First, that absent early hour
when he woke to find the world made strange,
knocked awry,
as if creation had suddenly undone itself,
the landscape dishonored by this loss.
The dawn moved haltingly toward day.
He would have seen the sunlight visit briefly
the broad wall of the barn, watched
its white shine on the whispery grass,
bleached by this pale midwinter.
The old faiths buried in the cold.
Perhaps if he’d been born a different man,
in a different time—
inhabitant of one of his ancestors’ God-filled villages,
those praying towns—
he might have broken their rules,
hurled a great noyse, howled his grief,
blue and wild and blue—
painted his savage cheeks with deep black tears.

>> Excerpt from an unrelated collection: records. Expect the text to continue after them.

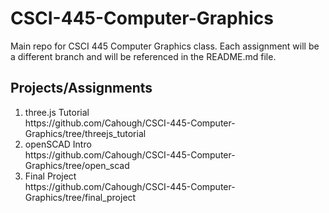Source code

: # CSCI-445-Computer-Graphics
Main repo for CSCI 445 Computer Graphics class. Each assignment will be a different branch and will be referenced in the README.md file.

## Projects/Assignments
<ol>
  <li> three.js Tutorial </li>
  https://github.com/Cahough/CSCI-445-Computer-Graphics/tree/threejs_tutorial
  <li> openSCAD Intro </li>
  https://github.com/Cahough/CSCI-445-Computer-Graphics/tree/open_scad
  <li> Final Project </li>
  https://github.com/Cahough/CSCI-445-Computer-Graphics/tree/final_project
</ol>
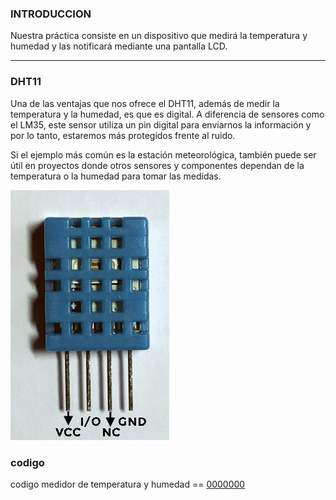 ### INTRODUCCION

 Nuestra práctica consiste en un dispositivo que medirá la temperatura y 
 humedad y las notificará mediante una pantalla LCD.
  
-------
  
### DHT11

Una de las ventajas que nos ofrece el DHT11, además de medir la temperatura y la humedad, es que es digital.
A diferencia de sensores como el LM35, este sensor utiliza un pin digital para enviarnos
la información y por lo tanto, estaremos más protegidos frente al ruido.

Si el ejemplo más común es la estación meteorológica, 
también puede ser útil en proyectos donde otros sensores y 
componentes dependan de la temperatura o la humedad para tomar las medidas.

![](https://github.com/Samael696/arduino/blob/main/medidor.jpg?raw=true)

### codigo

codigo medidor de temperatura y humedad == [0000000](https://github.com/Samael696/arduino/blob/main/codigo%20medidor%20de%20temperatura.ino)
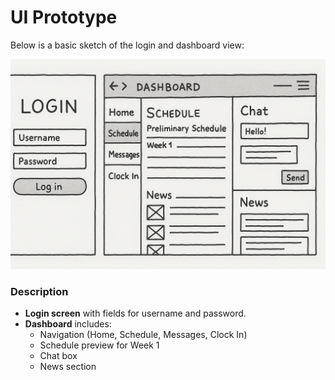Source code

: # UI Prototype

Below is a basic sketch of the login and dashboard view:

![UI Prototype](ui-prototype.png)

### Description

- **Login screen** with fields for username and password.
- **Dashboard** includes:
  - Navigation (Home, Schedule, Messages, Clock In)
  - Schedule preview for Week 1
  - Chat box
  - News section
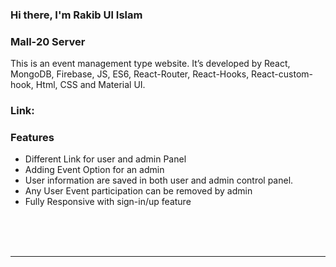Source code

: 
### Hi there, I'm Rakib Ul Islam

### Mall-20 Server
This is an event management type website. It’s developed by React, MongoDB, Firebase, JS, ES6, React-Router, React-Hooks, React-custom-hook, Html, CSS and Material UI.


### Link: 

### Features
-	Different Link for user and admin Panel
-	Adding Event Option for an admin
-	User information are saved in both user and admin control panel.
-	Any User Event participation can be removed by admin
-	Fully Responsive with sign-in/up feature

<br />
<br />
<br />

---

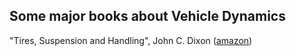 ## Some major books about Vehicle Dynamics

"Tires, Suspension and Handling", John C. Dixon ([amazon](https://www.amazon.fr/Tires-Suspension-Handling-John-Dixon/dp/1560918314))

But here he can note only the roosters’ shrill,
unnatural cries, meaningless for him.
The world seems loose. Horizonless.
I cannot get it nearer to me, he’ll write.
He can only name the things his son’s small hand
once held: the stove wood, the hammer,
microscope, magnet, the little globe.
The wicker wagon frame—
as if this naming could restore
some liveliness to the silent, smothering snow.
                                                                                               
Oh, that beautiful boy! someone heard him breathe
in the last fevered hours before his death.
But I see him years earlier, on his solitary walks.
A tall man with a kind face. A little stooped.
He wears in summer a worn straw hat.
His boy is with him still—
For how could such love be wasted?
But always at a distance now,
a figure small and tenuous and far away,
too far, sometimes, to be recognized,
like the sound of a train in the night.
A tender head just glimpsed above the waist-high
weeds, the yellow smear of goldenrod and aster.
Or in winter, that phantom shape on the icy pond,
that child at the end of the line of skaters,
floating past in the day’s last light—
or a sense of something that still fills
the book-lined room where he sits to write.
He’ll turn his face almost imperceptibly
toward the open window,
the air cool and clear, the sun angled low.
This untroubled cast of early spring—
and these small mercies, eternally offered—
this father’s always changing weather.